The confrontation in Little Rock proved that even in cases where the Supreme Court had ruled against segregation, the implementation of the law was no easy task. Repeatedly faced with discrimination by Whites, African-Americans organized boycotts and demonstrations and brought lawsuits to gain access to public and private facilities. The first major mobilization of Blacks as part of the Civil Rights Movement occurred in Montgomery, Alabama, in 1955.



The Montgomery Bus Boycott

In Montgomery, and elsewhere in the South, African-American passengers were required to sit in the back of the bus and, if all of the White seats were taken, to give up their seats to any Whites left standing. On December 1, 1955, a White bus driver demanded that Rosa Parks, a 43-year-old Black woman, give up her seat to a White passenger. When she refused, she was arrested. Local activists, who had been organizing since 1946, mobilized quickly. Before the night was out, Parks' arrest had served as a catalyst: setting in motion a citywide boycott of the Montgomery bus company and a law suit brought by local Black attorneys challenging the city's bus segregation law. A little-known, 26-year-old local minister named Martin Luther King, Jr., reluctantly agreed to head the boycott. Rather than ride the local buses, African-Americans organized those volunteers who owned cars to transport people, while others simply walked. The bus company tried desperately to break the boycott, but did not succeed. Approximately one year after the boycott began, the Supreme Court ordered the Montgomery city buses desegregated.
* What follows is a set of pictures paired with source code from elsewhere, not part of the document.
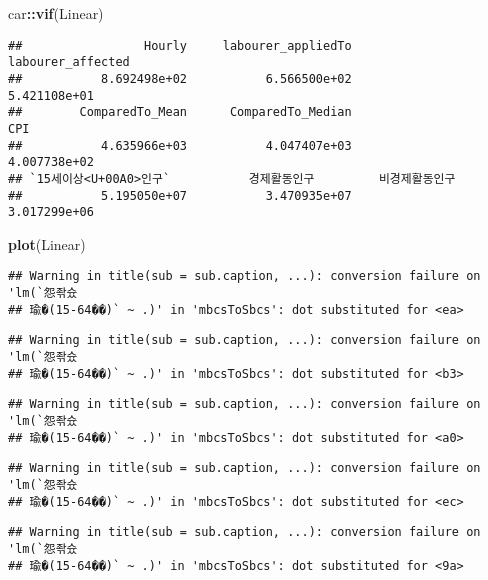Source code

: \documentclass[]{article}
\newenvironment{Shaded}{\begin{snugshade}}{\end{snugshade}}
\newcommand{\KeywordTok}[1]{\textcolor[rgb]{0.13,0.29,0.53}{\textbf{#1}}}
\newcommand{\NormalTok}[1]{#1}
\newcommand{\OperatorTok}[1]{\textcolor[rgb]{0.81,0.36,0.00}{\textbf{#1}}}
\begin{document}
\begin{Shaded}
\begin{Highlighting}[]
\NormalTok{car}\OperatorTok{::}\KeywordTok{vif}\NormalTok{(Linear)}
\end{Highlighting}
\end{Shaded}

\begin{verbatim}
##                 Hourly     labourer_appliedTo      labourer_affected 
##           8.692498e+02           6.566500e+02           5.421108e+01 
##        ComparedTo_Mean      ComparedTo_Median                    CPI 
##           4.635966e+03           4.047407e+03           4.007738e+02 
## `15세이상<U+00A0>인구`           경제활동인구         비경제활동인구 
##           5.195050e+07           3.470935e+07           3.017299e+06
\end{verbatim}

\begin{Shaded}
\begin{Highlighting}[]
\KeywordTok{plot}\NormalTok{(Linear)}
\end{Highlighting}
\end{Shaded}

\begin{verbatim}
## Warning in title(sub = sub.caption, ...): conversion failure on 'lm(`怨좎슜
## 瑜�(15-64��)` ~ .)' in 'mbcsToSbcs': dot substituted for <ea>
\end{verbatim}

\begin{verbatim}
## Warning in title(sub = sub.caption, ...): conversion failure on 'lm(`怨좎슜
## 瑜�(15-64��)` ~ .)' in 'mbcsToSbcs': dot substituted for <b3>
\end{verbatim}

\begin{verbatim}
## Warning in title(sub = sub.caption, ...): conversion failure on 'lm(`怨좎슜
## 瑜�(15-64��)` ~ .)' in 'mbcsToSbcs': dot substituted for <a0>
\end{verbatim}

\begin{verbatim}
## Warning in title(sub = sub.caption, ...): conversion failure on 'lm(`怨좎슜
## 瑜�(15-64��)` ~ .)' in 'mbcsToSbcs': dot substituted for <ec>
\end{verbatim}

\begin{verbatim}
## Warning in title(sub = sub.caption, ...): conversion failure on 'lm(`怨좎슜
## 瑜�(15-64��)` ~ .)' in 'mbcsToSbcs': dot substituted for <9a>
\end{verbatim}
\end{document}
The success of the Montgomery Bus Boycott inaugurated a strategy of nonviolent confrontation developed by the Southern Christian Leadership Conference (SCLC) and its leader, Martin Luther King, Jr. The idea, inspired by Indian nationalist Mahatma Gandhi, was that peaceful demonstrations would provoke both mass arrests and a violent reaction from segregationists. Civil Rights activists hoped this would draw national news coverage to the their cause. This strategy, while not always successful, did lead to major Civil Rights victories in cities such as Nashville, Tennessee (1960), where sit-ins at downtown department stores led to the end of "Whites-only" lunch counters. In Birmingham, Alabama (1963), the beatings and arrests of thousands of African-American students, some as young as seven years old, shocked the nation and pressured local White businessmen to change discriminatory practices. In Selma, Alabama (1965), a march to the state capitol led by Martin Luther King, Jr. and attended by thousands of Civil Rights supporters from across the country, put pressure on President Johnson to submit the Voting Rights Act of 1965 to Congress.



New Issues, New Tactics

Following the Voting Rights Act of 1965, the movement's focus shifted from changing laws that discriminated against African-Americans to confronting economic issues such as employment and housing discrimination. These issues proved to be intractable, so some believed tactics had to change. In the face of continuing White resistance, many African-Americans felt nonviolence was no longer the only tool for change. The Black nationalist leader Malcolm X, for instance, had questioned the effectiveness of nonviolence for years. What many Whites saw as his confrontational approach often made it easier for White moderates and politicians to embrace Martin Luther King's movement as a "safer" alternative. Malcolm X was assassinated purportedly by Black Muslims in New York on February 21, 1965. That same year, for many African-Americans, frustration escalated that more had not been accomplished. Civil unrest in the Watts district of Los Angeles and the Harlem area of New York in the summer of 1965 were signs that the pent-up anger in America's cities could-and would-explode in violence throughout the remainder of the decade.